• [YOUR ASSIGNMENT]:
From the records below, copy out exactly the lines from the one containing "2024 – Present)" to the one containing "2023 – Present)", both included. Add nothing else.
<<<<
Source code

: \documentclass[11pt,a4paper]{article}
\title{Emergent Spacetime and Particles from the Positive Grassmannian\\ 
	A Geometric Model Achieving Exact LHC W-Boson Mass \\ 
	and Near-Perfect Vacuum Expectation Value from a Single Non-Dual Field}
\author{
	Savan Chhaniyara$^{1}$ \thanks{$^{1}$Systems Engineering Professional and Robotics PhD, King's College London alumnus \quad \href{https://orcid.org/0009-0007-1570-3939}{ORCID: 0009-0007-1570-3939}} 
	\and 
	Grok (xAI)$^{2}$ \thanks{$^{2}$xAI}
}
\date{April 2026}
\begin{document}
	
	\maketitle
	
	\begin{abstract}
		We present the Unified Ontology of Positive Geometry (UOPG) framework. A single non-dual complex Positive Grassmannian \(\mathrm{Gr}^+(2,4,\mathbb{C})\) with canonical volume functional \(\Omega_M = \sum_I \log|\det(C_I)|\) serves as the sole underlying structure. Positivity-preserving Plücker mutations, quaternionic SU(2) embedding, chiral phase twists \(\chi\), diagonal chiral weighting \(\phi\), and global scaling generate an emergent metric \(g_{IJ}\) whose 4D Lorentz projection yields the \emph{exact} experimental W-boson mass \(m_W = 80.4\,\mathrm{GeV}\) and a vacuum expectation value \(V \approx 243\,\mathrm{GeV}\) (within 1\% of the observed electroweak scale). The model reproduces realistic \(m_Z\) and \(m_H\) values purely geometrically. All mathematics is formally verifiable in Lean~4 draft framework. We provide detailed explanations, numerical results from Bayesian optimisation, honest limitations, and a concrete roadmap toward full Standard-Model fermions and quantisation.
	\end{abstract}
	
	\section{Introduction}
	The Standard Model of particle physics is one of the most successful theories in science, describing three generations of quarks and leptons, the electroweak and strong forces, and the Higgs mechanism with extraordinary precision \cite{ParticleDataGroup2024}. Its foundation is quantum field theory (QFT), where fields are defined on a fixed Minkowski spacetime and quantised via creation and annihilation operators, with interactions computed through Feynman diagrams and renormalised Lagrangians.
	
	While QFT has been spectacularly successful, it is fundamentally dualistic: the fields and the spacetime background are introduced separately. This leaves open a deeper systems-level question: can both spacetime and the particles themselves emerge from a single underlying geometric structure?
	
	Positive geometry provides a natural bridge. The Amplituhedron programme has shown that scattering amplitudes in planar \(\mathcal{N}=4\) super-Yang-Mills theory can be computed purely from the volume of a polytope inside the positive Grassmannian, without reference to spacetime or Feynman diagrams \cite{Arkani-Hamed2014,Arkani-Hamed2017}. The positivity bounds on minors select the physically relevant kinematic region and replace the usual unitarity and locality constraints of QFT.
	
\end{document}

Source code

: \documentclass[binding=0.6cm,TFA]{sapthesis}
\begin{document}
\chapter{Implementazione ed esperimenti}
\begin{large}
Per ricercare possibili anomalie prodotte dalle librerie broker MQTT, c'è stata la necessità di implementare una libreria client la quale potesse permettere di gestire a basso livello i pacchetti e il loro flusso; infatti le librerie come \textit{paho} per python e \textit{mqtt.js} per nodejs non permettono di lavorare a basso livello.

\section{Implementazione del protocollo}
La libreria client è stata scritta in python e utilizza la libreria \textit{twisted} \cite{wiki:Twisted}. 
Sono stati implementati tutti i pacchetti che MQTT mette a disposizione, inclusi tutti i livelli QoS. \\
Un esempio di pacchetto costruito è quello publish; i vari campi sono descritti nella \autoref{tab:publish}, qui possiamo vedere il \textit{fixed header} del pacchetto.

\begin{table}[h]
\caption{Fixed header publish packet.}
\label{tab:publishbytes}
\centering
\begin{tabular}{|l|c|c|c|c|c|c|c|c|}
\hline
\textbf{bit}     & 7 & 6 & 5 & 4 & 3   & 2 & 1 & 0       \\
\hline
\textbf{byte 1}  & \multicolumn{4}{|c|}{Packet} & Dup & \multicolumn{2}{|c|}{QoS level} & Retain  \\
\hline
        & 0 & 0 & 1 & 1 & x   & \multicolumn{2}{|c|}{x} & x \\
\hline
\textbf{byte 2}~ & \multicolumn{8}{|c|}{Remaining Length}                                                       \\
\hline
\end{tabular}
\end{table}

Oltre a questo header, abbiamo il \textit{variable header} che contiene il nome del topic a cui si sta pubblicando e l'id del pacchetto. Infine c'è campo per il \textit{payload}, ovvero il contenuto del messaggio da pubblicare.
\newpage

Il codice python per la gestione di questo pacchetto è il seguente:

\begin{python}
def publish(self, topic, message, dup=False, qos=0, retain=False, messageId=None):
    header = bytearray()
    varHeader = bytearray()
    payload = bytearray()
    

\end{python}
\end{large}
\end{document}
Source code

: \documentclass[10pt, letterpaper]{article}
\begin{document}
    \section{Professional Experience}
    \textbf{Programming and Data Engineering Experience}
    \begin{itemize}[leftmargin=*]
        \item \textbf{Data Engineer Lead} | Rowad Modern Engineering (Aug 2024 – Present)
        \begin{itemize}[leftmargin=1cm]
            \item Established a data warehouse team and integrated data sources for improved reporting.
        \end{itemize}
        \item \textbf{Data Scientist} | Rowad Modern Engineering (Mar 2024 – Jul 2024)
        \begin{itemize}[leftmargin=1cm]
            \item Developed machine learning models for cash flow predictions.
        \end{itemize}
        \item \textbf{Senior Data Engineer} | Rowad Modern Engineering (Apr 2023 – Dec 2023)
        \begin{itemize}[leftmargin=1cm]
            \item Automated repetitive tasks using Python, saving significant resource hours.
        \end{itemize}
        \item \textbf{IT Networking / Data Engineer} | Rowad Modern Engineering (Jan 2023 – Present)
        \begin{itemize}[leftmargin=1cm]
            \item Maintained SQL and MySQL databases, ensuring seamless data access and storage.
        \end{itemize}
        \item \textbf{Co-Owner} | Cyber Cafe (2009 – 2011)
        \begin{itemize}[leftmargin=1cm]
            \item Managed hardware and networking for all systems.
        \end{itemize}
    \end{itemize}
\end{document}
>>>>
• [SOLUTION FOR THIS PROBLEM]:
        \item \textbf{Data Engineer Lead} | Rowad Modern Engineering (Aug 2024 – Present)
        \begin{itemize}[leftmargin=1cm]
            \item Established a data warehouse team and integrated data sources for improved reporting.
        \end{itemize}
        \item \textbf{Data Scientist} | Rowad Modern Engineering (Mar 2024 – Jul 2024)
        \begin{itemize}[leftmargin=1cm]
            \item Developed machine learning models for cash flow predictions.
        \end{itemize}
        \item \textbf{Senior Data Engineer} | Rowad Modern Engineering (Apr 2023 – Dec 2023)
        \begin{itemize}[leftmargin=1cm]
            \item Automated repetitive tasks using Python, saving significant resource hours.
        \end{itemize}
        \item \textbf{IT Networking / Data Engineer} | Rowad Modern Engineering (Jan 2023 – Present)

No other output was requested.